> **Problem to solve**
Search the material below for the string "select". Return every line that holds it.

*** Block opens ***

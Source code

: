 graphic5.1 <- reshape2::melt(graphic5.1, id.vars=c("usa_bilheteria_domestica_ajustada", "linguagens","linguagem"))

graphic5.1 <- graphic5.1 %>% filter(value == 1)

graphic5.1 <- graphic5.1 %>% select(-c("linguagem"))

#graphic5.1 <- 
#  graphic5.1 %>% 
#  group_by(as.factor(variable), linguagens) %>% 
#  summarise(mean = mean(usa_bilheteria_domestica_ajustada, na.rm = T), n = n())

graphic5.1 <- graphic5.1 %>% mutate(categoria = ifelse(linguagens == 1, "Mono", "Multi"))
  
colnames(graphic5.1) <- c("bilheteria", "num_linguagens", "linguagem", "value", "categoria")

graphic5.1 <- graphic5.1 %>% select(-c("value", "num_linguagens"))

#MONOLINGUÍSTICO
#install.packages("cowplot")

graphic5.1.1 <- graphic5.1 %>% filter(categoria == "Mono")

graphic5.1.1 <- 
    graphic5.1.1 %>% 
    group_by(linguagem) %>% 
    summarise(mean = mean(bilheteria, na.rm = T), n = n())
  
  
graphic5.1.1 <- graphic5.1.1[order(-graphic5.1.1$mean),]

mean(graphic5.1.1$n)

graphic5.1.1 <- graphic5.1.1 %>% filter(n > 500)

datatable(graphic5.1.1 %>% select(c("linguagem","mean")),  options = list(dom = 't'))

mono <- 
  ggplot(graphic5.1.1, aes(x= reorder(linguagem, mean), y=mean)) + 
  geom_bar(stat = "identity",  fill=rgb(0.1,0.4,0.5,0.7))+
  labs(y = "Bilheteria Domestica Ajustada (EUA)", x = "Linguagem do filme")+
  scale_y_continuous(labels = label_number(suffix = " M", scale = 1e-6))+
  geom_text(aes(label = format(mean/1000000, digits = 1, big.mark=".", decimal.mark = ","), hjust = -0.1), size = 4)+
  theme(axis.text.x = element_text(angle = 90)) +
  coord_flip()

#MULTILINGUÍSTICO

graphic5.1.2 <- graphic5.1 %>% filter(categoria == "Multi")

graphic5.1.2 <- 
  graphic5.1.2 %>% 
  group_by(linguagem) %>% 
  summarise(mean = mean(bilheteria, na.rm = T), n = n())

*** Block closes ***

> **Written response**
graphic5.1 <- graphic5.1 %>% select(-c("linguagem"))
graphic5.1 <- graphic5.1 %>% select(-c("value", "num_linguagens"))
datatable(graphic5.1.1 %>% select(c("linguagem","mean")),  options = list(dom = 't'))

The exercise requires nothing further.